Required work » Check each line below for "Funktionerna" and say how many have it, with no other words.
#####
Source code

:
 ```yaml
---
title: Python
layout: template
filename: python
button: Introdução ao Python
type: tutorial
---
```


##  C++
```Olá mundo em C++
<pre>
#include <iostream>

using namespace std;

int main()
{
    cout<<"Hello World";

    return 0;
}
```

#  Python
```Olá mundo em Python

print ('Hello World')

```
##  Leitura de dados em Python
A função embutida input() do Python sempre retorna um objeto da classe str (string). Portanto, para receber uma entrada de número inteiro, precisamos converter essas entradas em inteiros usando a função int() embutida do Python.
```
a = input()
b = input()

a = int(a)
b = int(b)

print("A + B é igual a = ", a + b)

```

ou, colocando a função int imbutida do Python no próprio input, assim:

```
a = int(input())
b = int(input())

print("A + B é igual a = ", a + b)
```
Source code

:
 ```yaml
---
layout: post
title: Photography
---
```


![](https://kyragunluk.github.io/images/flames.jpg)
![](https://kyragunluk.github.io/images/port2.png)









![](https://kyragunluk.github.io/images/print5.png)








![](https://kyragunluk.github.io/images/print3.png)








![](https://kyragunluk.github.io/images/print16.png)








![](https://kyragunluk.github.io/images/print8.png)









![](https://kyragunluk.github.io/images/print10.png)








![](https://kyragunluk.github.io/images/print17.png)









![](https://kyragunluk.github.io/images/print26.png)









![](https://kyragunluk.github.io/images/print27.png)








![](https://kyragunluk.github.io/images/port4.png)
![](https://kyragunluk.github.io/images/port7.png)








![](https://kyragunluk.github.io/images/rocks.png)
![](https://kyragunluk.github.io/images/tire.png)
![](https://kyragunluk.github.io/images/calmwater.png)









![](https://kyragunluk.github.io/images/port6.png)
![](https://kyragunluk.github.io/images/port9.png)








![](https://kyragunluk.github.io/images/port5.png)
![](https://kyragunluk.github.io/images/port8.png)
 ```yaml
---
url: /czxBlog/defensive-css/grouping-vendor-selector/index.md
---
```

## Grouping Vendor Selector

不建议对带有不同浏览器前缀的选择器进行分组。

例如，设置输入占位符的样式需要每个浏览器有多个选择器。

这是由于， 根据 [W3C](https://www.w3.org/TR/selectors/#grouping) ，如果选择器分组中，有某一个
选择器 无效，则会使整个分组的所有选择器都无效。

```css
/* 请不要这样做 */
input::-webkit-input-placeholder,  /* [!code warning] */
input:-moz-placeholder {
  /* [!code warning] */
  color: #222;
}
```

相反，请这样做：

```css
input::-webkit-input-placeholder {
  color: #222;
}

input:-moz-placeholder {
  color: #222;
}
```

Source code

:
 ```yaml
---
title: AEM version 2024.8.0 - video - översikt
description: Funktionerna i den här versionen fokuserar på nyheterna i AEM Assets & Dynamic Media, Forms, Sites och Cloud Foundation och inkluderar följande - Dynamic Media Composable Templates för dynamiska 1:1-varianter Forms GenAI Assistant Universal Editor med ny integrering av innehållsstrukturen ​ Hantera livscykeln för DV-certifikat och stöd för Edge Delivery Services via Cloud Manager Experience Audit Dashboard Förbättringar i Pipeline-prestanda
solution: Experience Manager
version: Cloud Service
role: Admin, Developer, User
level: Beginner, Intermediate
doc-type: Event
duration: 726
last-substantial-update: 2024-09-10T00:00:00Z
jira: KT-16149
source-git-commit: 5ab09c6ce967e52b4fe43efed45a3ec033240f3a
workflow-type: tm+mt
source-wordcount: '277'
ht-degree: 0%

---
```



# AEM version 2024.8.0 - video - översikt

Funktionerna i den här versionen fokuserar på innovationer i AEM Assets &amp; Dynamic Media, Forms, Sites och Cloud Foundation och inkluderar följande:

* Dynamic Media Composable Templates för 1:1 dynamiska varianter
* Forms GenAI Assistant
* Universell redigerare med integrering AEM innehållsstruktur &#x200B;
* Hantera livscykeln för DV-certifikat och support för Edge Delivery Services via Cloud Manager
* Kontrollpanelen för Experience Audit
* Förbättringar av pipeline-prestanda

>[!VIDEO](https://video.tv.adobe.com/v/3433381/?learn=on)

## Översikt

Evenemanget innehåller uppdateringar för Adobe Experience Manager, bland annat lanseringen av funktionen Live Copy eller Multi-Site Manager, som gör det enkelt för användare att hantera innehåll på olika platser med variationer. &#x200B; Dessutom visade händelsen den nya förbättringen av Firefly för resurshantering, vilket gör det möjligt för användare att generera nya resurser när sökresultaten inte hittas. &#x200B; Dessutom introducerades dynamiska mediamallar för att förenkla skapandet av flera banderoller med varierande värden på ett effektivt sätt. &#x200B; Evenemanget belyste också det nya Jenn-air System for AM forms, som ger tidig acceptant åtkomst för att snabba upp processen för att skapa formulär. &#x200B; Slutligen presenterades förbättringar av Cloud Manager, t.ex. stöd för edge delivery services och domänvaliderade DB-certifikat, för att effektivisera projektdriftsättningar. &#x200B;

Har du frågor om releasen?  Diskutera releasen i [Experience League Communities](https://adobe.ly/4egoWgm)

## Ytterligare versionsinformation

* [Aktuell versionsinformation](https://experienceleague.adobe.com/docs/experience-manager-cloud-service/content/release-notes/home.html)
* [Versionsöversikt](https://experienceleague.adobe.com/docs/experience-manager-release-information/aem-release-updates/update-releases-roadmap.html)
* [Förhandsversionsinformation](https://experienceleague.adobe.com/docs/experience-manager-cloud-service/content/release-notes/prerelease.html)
#####
Task answer » 2